CDC ADVISORY COMMITTEE RECOMMENDS NASAL SPRAY FLU VACCINE FOR
CHILDREN AGES TWO TO FIVE
A panel of immunization experts has voted to expand the
recommendation for the nasal spray influenza vaccine, FluMist
(MedImmune Vaccines, Inc., Gaithersburg, MD), to include
children from 2 to 5 years of age who are healthy and don't have
a history of asthma or wheezing.
The Advisory Committee on Immunization Practices (ACIP), the
committee that advises the Centers for Disease Control and
Prevention (CDC) on vaccine issues, voted on the new
recommendation during its October 24-25, 2007, meeting in
Atlanta.
The vaccine, which contains a weakened form of the live virus
and is sprayed in the nose, had previously been limited to
healthy children 5 years of age and older and healthy adults up
to age 50.
Every year in the United States, 5 percent to 20 percent of the
population develops influenza, more than 200,000 people are
hospitalized, and about 36,000 people die from influenza
complications.
The CDC recommends that all children age 6 months to 59 months
receive a vaccination to protect against influenza. Studies have
shown that children 24 months to 5 years were more likely to see
a healthcare provider for influenza than older children.
"We know that vaccinating children protects them against flu,"
said Dr. Anne Schuchat, director of CDC's National Center for
Immunization and Respiratory Diseases. "This recommendation
gives parents another option when vaccinating their children."

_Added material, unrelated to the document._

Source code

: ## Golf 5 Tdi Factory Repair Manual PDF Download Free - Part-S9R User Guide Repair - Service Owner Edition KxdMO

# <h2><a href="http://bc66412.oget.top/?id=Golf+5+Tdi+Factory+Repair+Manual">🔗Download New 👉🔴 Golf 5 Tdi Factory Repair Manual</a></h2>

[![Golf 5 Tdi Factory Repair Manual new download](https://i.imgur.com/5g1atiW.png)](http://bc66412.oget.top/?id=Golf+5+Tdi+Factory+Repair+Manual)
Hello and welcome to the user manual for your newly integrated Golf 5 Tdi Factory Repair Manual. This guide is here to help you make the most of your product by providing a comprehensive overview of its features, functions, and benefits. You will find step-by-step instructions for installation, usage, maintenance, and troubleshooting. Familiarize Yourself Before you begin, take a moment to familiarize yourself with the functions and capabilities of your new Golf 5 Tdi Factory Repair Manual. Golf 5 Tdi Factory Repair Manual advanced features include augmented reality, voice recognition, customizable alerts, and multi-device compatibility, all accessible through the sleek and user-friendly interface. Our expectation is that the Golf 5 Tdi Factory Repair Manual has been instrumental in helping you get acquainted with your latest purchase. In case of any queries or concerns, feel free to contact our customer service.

People younger than 2 or older than 49 years of age, or those
with an underlying chronic health condition, such as heart or
lung disease, diabetes or kidney disease should not receive
FluMist. Those individuals should receive a flu shot rather than
the nasal spray.
Previously, there were only two injectable influenza vaccines
licensed in the United States for children under the age of 5.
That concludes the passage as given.